Bakışları yüzümde donakaldı. Dudakları aralanınca ne kadar yakın olduğunu nefesinin yüzüme çarpmasından anlayabiliyordum.
"Abi" Kerim direkt kapıyı açıp içeri girince tabii bizi böyle halde görmeyi beklemiyordu. "Tövbe! Haşa!" Görünce panikle ne yapacağını bilmeden, önce arkasını döndü, sonra yana döndü, sonra tekrar bize döndü, tekrar arkasını dönüp duvara tırmanmaya çalıştı.
Panikle Barlas'ın kucağından kalkarak kalçama toplanmış eteğimi indirip üst başımı düzelttim. "Bir şey yok lan!"

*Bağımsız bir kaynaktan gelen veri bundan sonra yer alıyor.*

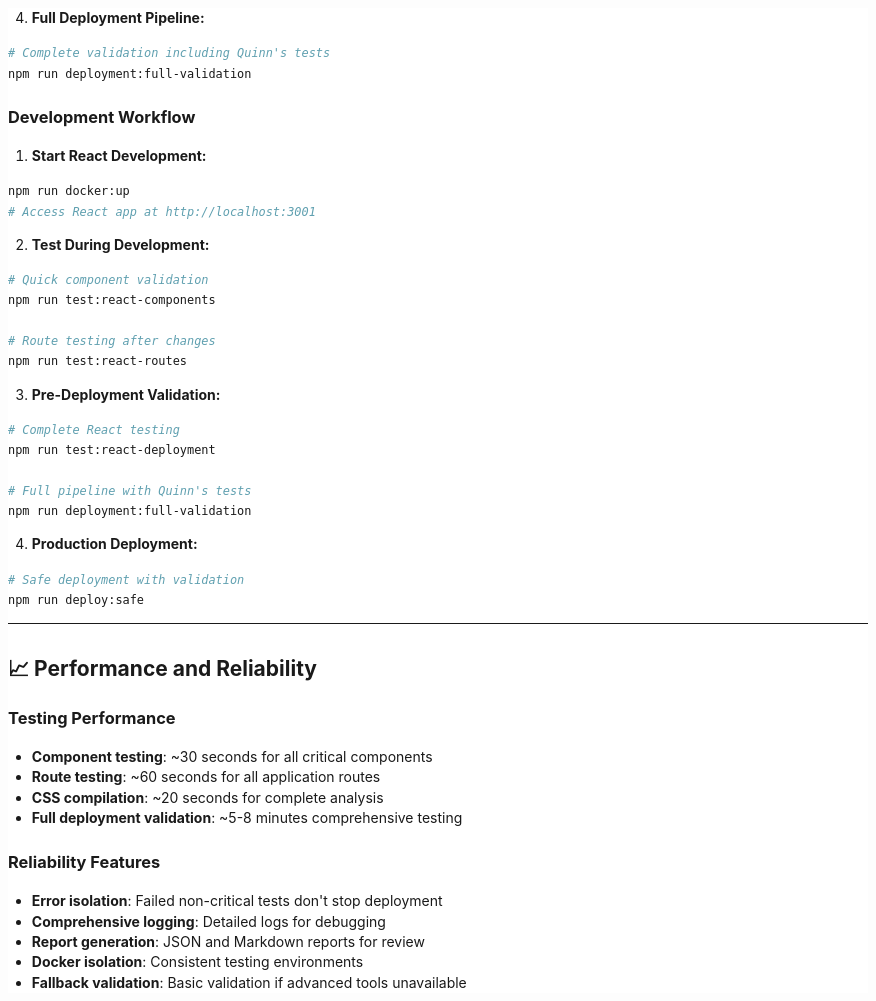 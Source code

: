 4. **Full Deployment Pipeline:**
```bash
# Complete validation including Quinn's tests
npm run deployment:full-validation
```

### Development Workflow

1. **Start React Development:**
```bash
npm run docker:up
# Access React app at http://localhost:3001
```

2. **Test During Development:**
```bash
# Quick component validation
npm run test:react-components

# Route testing after changes
npm run test:react-routes
```

3. **Pre-Deployment Validation:**
```bash
# Complete React testing
npm run test:react-deployment

# Full pipeline with Quinn's tests
npm run deployment:full-validation
```

4. **Production Deployment:**
```bash
# Safe deployment with validation
npm run deploy:safe
```

---

## 📈 Performance and Reliability

### Testing Performance
- **Component testing**: ~30 seconds for all critical components
- **Route testing**: ~60 seconds for all application routes  
- **CSS compilation**: ~20 seconds for complete analysis
- **Full deployment validation**: ~5-8 minutes comprehensive testing

### Reliability Features
- **Error isolation**: Failed non-critical tests don't stop deployment
- **Comprehensive logging**: Detailed logs for debugging
- **Report generation**: JSON and Markdown reports for review
- **Docker isolation**: Consistent testing environments
- **Fallback validation**: Basic validation if advanced tools unavailable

"Abi, müsait olmadığınızı bilmiyordum. Ben çıkayım, rahat rahat işinizi yapın."
"Lan, ne işi? İş falan yok. Dön arkanı." Kerim korkarak arkasını dönünce bizi ayrı ayrı görüp rahatladı. "Beni çağırmıştın da ben..." Kekeleyerek konuşması hala olayın şokunu atlatamadığının kanıtıydı. "Kerim, Figen'in peşine adam tak. Nereye gidiyor, ne yapıyor, kiminle buluşuyor hepsini öğrenmek istiyorum."
"Anlaşıldı efendim" Kerim son kez bana bakış atıp hızla odadan çıkınca Barlas'a bakmadan ben de odasından çıktım.
🔗🔗🔗
Defne'nin anlatımıyla
"Savaş, dur hamileyim!" diye bağırdım. "Yapma!" deyince uçurumun kenarından dönüp vitesi çekti. Son anda durmuştuk. Nefes nefeseydik. "Ne?!"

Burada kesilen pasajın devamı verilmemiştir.